The letter explains that Sousa may attend parent-teacher conferences for his children or a back-to-school night only if he gives the superintendent’s office at least 48 hours’ written notice. Similarly, Sousa may be able to attend events at his children’s school if he asks permission no less than two days in advance.
Sousa may be “subject to criminal trespass and other offenses as provided for by law” if he violates the order, Drolet said in the letter.
Because public schools in Seekonk are used as polling locations, under the order Sousa “has to ask the superintendent of schools for permission to vote,” his lawyer said.
“Seekonk’s behavior is a disgrace,” Sousa told The Daily Signal in a text Tuesday, referring to the school district. “Superintendent Drolet is holding my kids’ well-being hostage, because his unconstitutional acts tell me that he doesn’t like that I don’t agree with him.”
In the text, Sousa also criticized Sluter, the school board chairwoman, for what he said she did:
School Committee Chairwoman Sluter provably gave a false report to the police about my protest because, I can only surmise, she wanted the police to think there was a real emergency. And I’m the one in trouble? I’m the one who can’t go to pick my kids up at school, can’t go to government meetings, can’t even VOTE without begging Drolet for the privilege?
For the rest of my life? This is outrageous, and I hope that we have a judge with integrity. If we do, I win. If she is merely part of the establishment, I guess I will have to spend the rest of my life effectively banished from any kind of public life.
“You don’t get to be judge, jury, and executioner … and decide without any kind of a hearing, without any kind of due process, that you’re going to banish somebody for life from public participation,” Randazza said of the superintendent’s order regarding Sousa.
Sousa and his lawyer filed a motion Friday in U.S. District Court for a temporary restraining order and a preliminary injunction to allow Sousa to enter school buildings again.
“The Seekonk School Committee supports the right of free speech of all Seekonk residents,” John Davis, a lawyer representing the school system, told The Daily Signal in an email Tuesday.
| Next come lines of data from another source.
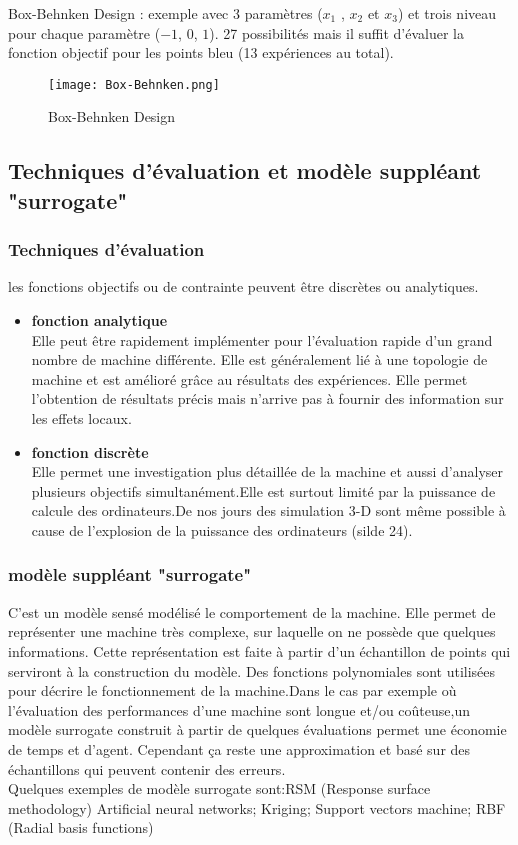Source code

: Box-Behnken Design : exemple avec 3 paramètres ($x_1$ , $x_2$ et $x_3$) et trois niveau pour chaque paramètre ($-1$, $0$, $1$). 27 possibilités mais il suffit d’évaluer la fonction objectif pour les points bleu (13 expériences au total).

\begin{figure}[H]
    \centering
    \texttt{[image: Box-Behnken.png]}
    \caption{Box-Behnken Design}
\end{figure}
\subsection{Techniques d'évaluation et modèle suppléant "surrogate"}
\subsubsection*{Techniques d'évaluation}
les fonctions objectifs ou de contrainte peuvent être discrètes ou analytiques. 
\begin{itemize}

    \item \textbf{fonction analytique}\\
    Elle peut être rapidement implémenter pour l'évaluation rapide d'un grand nombre de machine différente. Elle est généralement lié à une topologie de machine et est amélioré grâce au résultats des expériences. Elle permet l'obtention de résultats précis mais n'arrive pas à fournir des information sur les effets locaux.
    \item \textbf{fonction discrète} \\
    Elle permet une investigation plus détaillée de la machine et aussi d'analyser plusieurs objectifs simultanément.Elle est surtout limité par la puissance de calcule des ordinateurs.De nos jours des simulation 3-D sont même possible à cause de l'explosion de la puissance des ordinateurs (silde 24).
\end{itemize}
\subsubsection*{ modèle suppléant "surrogate"}
C'est un modèle sensé modélisé le comportement de la machine. Elle permet de représenter une machine très complexe, sur laquelle on ne possède que quelques informations. Cette représentation est faite à partir d'un échantillon de points qui serviront à la construction du modèle. Des fonctions polynomiales sont utilisées pour décrire le fonctionnement de la machine.Dans le cas par exemple où l'évaluation des performances d'une machine sont longue et/ou coûteuse,un modèle surrogate construit à partir de quelques évaluations permet une économie de temps et d'agent. Cependant ça reste une approximation et basé sur des échantillons qui peuvent contenir des erreurs. \\ Quelques exemples de modèle surrogate sont:RSM (Response surface methodology)
Artificial neural networks; Kriging; Support vectors machine; RBF (Radial basis functions)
Davis added:
The School Committee also recognizes, however, that at times public expression at open meetings may unreasonably disrupt or interfere with the ability of the Committee to conduct important school business in an efficient and orderly manner.
Such disruptions and interference are rare, But when and if they occur, the School Committee is committed to taking all appropriate measures to restore order so that the great work of Seekonk Public School administrators, students, and staff may continue unimpeded.
Randazza argues that the superintendent’s order banning Sousa violates his First Amendment right to free speech, the equal protection clause of the 14th Amendment, and the Americans with Disabilities Act.
“These people who claim to be in it for the kids, I think they’re in it for the political power,” Randazza told The Daily Signal, “because it’s just … so petty and small.”
The school district has until Nov. 28 to respond to the court complaint, Randazza said, and the judge will set a hearing on the motion for an injunction.
“But every single day that goes by,” he said, “Seekonk schools are holding this guy’s kids’ well-being hostage.”